[What you will do]:
What you give back must match the data exactly, minus the pictures.

[Supplied data]:
━━━━━━━━━━━━━━━━━━━━

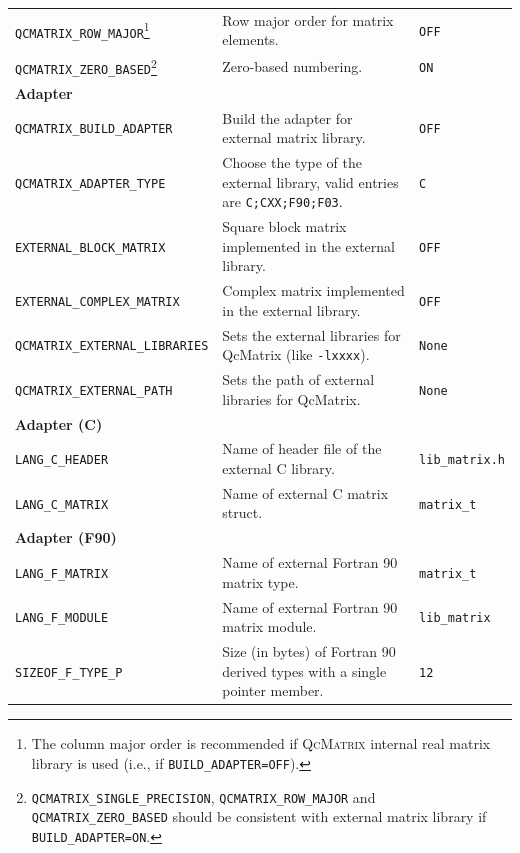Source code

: \documentclass[a4paper,11pt,twoside,openright]{book}
\begin{document}
\begin{center}
\begin{longtable}{l|p{}|l}
    \verb|QCMATRIX_ROW_MAJOR|\footnote{The column major order is recommended if \textsc{QcMatrix}
                                    internal real matrix library is used (i.e., if
                                    \texttt{BUILD\_ADAPTER=OFF}).} %
      & Row major order for matrix elements. & \verb|OFF|\\
    \verb|QCMATRIX_ZERO_BASED|\footnote{\texttt{QCMATRIX\_SINGLE\_PRECISION},
                                         \texttt{QCMATRIX\_ROW\_MAJOR} and
                                         \texttt{QCMATRIX\_ZERO\_BASED} should
                                         be consistent with external matrix library
                                         if \texttt{BUILD\_ADAPTER=ON}.} %
      & Zero-based numbering. & \verb|ON|\\
    \hline
    \textbf{Adapter} & &\\
    \verb|QCMATRIX_BUILD_ADAPTER| & Build the adapter for external matrix library. & \verb|OFF|\\
    \verb|QCMATRIX_ADAPTER_TYPE| %
      & Choose the type of the external library, valid entries are \verb|C;CXX;F90;F03|. & \verb|C|\\
    \verb|EXTERNAL_BLOCK_MATRIX| & Square block matrix implemented in the external library. & \verb|OFF|\\
    \verb|EXTERNAL_COMPLEX_MATRIX| & Complex matrix implemented in the external library. & \verb|OFF|\\
    \verb|QCMATRIX_EXTERNAL_LIBRARIES| %
      & Sets the external libraries for QcMatrix (like \verb|-lxxxx|). & \verb|None|\\
    \verb|QCMATRIX_EXTERNAL_PATH| & Sets the path of external libraries for QcMatrix. & \verb|None|\\
    \hline
    \textbf{Adapter (C)} & &\\
    \verb|LANG_C_HEADER| & Name of header file of the external C library. & \verb|lib_matrix.h|\\
    \verb|LANG_C_MATRIX| & Name of external C matrix struct. & \verb|matrix_t|\\
    \hline
    \textbf{Adapter (F90)} & &\\
    \verb|LANG_F_MATRIX| & Name of external Fortran 90 matrix type. & \verb|matrix_t|\\
    \verb|LANG_F_MODULE| & Name of external Fortran 90 matrix module. & \verb|lib_matrix|\\
    \verb|SIZEOF_F_TYPE_P| %
      & Size (in bytes) of Fortran 90 derived types with a single pointer member. & \verb|12|\\

\end{longtable}
\end{center}
\end{document}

━━━━━━━━━━━━━━━━━━━━

[Answer box]:
Source code

: \documentclass[a4paper,11pt,twoside,openright]{book}
\begin{document}
\begin{center}
\begin{longtable}{l|p{}|l}
    \verb|QCMATRIX_ROW_MAJOR|\footnote{The column major order is recommended if \textsc{QcMatrix}
                                    internal real matrix library is used (i.e., if
                                    \texttt{BUILD\_ADAPTER=OFF}).} %
      & Row major order for matrix elements. & \verb|OFF|\\
    \verb|QCMATRIX_ZERO_BASED|\footnote{\texttt{QCMATRIX\_SINGLE\_PRECISION},
                                         \texttt{QCMATRIX\_ROW\_MAJOR} and
                                         \texttt{QCMATRIX\_ZERO\_BASED} should
                                         be consistent with external matrix library
                                         if \texttt{BUILD\_ADAPTER=ON}.} %
      & Zero-based numbering. & \verb|ON|\\
    \hline
    \textbf{Adapter} & &\\
    \verb|QCMATRIX_BUILD_ADAPTER| & Build the adapter for external matrix library. & \verb|OFF|\\
    \verb|QCMATRIX_ADAPTER_TYPE| %
      & Choose the type of the external library, valid entries are \verb|C;CXX;F90;F03|. & \verb|C|\\
    \verb|EXTERNAL_BLOCK_MATRIX| & Square block matrix implemented in the external library. & \verb|OFF|\\
    \verb|EXTERNAL_COMPLEX_MATRIX| & Complex matrix implemented in the external library. & \verb|OFF|\\
    \verb|QCMATRIX_EXTERNAL_LIBRARIES| %
      & Sets the external libraries for QcMatrix (like \verb|-lxxxx|). & \verb|None|\\
    \verb|QCMATRIX_EXTERNAL_PATH| & Sets the path of external libraries for QcMatrix. & \verb|None|\\
    \hline
    \textbf{Adapter (C)} & &\\
    \verb|LANG_C_HEADER| & Name of header file of the external C library. & \verb|lib_matrix.h|\\
    \verb|LANG_C_MATRIX| & Name of external C matrix struct. & \verb|matrix_t|\\
    \hline
    \textbf{Adapter (F90)} & &\\
    \verb|LANG_F_MATRIX| & Name of external Fortran 90 matrix type. & \verb|matrix_t|\\
    \verb|LANG_F_MODULE| & Name of external Fortran 90 matrix module. & \verb|lib_matrix|\\
    \verb|SIZEOF_F_TYPE_P| %
      & Size (in bytes) of Fortran 90 derived types with a single pointer member. & \verb|12|\\

\end{longtable}
\end{center}
\end{document}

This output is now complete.